I am not saying that the other problems you mentioned are not important, but research to a solution should be also funded and not funded instead of something else. The problem is that the pie is here very limited. And thus everyone is fighting to get everyone else's share.

Well I am all for diversification, but I think that certain areas are not as well funded as others. Yes I agree peoples lifes have been saved by technological breakthroughs created by cern/ Nasa to name a few, but when I then read a small article about a possible solution to water shortages, or a way to solve food shortages in areas where it is so needed. It feels wrong to me that as advanced as we are, we struggle to fix the most basic of issues.
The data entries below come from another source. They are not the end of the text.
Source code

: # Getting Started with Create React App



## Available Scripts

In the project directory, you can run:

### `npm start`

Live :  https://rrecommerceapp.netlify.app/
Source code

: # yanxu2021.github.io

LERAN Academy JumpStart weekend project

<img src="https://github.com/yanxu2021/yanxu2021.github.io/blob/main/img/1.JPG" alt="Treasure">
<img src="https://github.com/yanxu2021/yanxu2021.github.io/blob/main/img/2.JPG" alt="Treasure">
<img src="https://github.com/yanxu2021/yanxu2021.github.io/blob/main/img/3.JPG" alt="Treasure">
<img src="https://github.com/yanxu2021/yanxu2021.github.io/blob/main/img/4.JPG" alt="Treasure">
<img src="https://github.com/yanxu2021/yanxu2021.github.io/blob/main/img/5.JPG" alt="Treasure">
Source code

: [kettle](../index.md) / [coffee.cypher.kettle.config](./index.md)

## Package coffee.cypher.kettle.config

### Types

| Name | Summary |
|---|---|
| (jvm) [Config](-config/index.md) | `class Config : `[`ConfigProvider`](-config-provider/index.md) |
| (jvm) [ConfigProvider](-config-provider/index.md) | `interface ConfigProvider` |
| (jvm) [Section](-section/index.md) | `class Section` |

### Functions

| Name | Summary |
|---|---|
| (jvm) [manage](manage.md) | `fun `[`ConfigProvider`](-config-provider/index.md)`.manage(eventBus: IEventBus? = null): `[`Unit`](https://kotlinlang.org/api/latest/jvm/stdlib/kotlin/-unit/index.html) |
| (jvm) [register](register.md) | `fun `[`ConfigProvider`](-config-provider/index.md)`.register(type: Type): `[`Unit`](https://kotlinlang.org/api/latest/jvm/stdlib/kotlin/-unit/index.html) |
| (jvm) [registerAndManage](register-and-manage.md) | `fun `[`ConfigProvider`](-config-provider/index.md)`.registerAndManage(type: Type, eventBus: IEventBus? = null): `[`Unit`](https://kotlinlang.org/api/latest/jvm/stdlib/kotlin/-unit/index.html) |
Is that because we really can't fix it or are we just not that interested?

It leads me to to think we are focussing to much money on research that is of less importance.
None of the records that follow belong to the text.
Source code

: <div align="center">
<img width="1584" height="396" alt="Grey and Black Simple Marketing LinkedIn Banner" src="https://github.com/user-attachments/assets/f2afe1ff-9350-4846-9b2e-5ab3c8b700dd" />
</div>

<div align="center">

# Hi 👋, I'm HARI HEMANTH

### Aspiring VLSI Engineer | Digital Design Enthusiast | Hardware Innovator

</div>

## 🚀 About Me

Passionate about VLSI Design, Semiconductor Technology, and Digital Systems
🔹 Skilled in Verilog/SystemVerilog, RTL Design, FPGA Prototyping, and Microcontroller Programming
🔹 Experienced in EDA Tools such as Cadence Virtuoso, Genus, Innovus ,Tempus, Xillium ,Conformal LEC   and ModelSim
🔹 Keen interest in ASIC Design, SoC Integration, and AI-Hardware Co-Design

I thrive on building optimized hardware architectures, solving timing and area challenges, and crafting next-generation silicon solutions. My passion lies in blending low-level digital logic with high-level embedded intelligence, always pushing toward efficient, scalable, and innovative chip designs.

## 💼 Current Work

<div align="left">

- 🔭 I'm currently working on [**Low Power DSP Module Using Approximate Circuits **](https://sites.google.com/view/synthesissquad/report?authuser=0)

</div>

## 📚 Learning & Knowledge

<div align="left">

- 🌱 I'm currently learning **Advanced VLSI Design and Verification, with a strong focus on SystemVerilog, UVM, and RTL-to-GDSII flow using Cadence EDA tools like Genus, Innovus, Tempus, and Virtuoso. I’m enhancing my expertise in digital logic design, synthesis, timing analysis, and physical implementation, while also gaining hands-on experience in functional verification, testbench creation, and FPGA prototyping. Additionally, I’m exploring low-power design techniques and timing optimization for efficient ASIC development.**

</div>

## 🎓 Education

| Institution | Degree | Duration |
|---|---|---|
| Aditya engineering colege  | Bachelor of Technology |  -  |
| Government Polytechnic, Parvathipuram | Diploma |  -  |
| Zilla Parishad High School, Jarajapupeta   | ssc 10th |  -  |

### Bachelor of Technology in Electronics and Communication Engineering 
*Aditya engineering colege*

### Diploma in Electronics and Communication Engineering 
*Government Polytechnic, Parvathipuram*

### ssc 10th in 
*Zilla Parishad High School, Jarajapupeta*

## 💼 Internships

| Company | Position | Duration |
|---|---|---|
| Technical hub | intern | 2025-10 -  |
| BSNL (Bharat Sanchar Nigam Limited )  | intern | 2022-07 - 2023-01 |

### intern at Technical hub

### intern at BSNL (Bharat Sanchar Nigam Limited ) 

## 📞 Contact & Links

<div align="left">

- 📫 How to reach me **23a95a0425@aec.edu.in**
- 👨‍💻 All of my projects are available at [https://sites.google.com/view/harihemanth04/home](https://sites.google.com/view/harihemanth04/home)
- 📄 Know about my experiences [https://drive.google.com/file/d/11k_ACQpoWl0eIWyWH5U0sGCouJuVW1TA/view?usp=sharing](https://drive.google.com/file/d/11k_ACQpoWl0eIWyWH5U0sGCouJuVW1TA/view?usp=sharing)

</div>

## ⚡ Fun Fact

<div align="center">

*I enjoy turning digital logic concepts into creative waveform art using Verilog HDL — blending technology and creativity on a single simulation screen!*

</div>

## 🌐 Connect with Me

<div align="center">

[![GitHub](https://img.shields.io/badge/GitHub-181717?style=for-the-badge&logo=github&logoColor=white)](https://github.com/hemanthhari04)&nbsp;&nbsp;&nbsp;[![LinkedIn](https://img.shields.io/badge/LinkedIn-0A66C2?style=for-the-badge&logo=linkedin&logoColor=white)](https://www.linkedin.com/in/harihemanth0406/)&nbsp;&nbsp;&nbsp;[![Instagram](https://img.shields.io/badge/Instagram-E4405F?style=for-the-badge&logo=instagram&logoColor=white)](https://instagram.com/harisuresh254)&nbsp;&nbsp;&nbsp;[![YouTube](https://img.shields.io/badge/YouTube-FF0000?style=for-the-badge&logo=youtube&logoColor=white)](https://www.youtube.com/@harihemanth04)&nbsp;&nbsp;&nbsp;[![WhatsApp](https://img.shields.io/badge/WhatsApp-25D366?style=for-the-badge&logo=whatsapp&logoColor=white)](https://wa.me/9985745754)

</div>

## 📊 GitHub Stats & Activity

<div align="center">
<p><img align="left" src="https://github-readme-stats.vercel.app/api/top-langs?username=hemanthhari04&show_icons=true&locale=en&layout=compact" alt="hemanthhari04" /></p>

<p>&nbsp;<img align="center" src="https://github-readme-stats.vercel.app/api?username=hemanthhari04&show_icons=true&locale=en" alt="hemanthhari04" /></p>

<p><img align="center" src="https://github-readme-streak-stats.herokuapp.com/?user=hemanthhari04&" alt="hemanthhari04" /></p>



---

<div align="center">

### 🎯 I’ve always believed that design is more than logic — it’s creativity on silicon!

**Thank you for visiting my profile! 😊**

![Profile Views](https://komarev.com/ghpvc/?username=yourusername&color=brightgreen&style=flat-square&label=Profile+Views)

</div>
Wouldn't you say we fail here?

I like your articles by the way! So will follow 😄!

Believe if or not, particle physics is not well funded at all. Our golden age is way behind us. The impression it is well funded may be that the funding is coming from several tens of countries funding all together CERN. This being said and as already mentioned, CERN is giving back a lot of money (operating costs, open access guarantees for the rest of the world, etc..) and not all research at CERN is LHC research (hadrotherapy, antimatter, neutrinos, etc...).

Take any other field, and multiply by the number of countries, and what you will find is surprizing. It is 10000 easier to get funding for nanoscience, for instance. I do not know, with the example you mentioned, why it is tough to get funding. Industries may be interested. There are open calls for such things, probably even more than for fundamental research.

To me, the real problem is that there is not enough money allocated to research at all, so that one cannot diversify as we should (even internally to a field of research). As a results, the different field are fighting against each other to get a larger share. Which is also what you say, in some sense.

PS: thanks for reading (and discussing ;) ).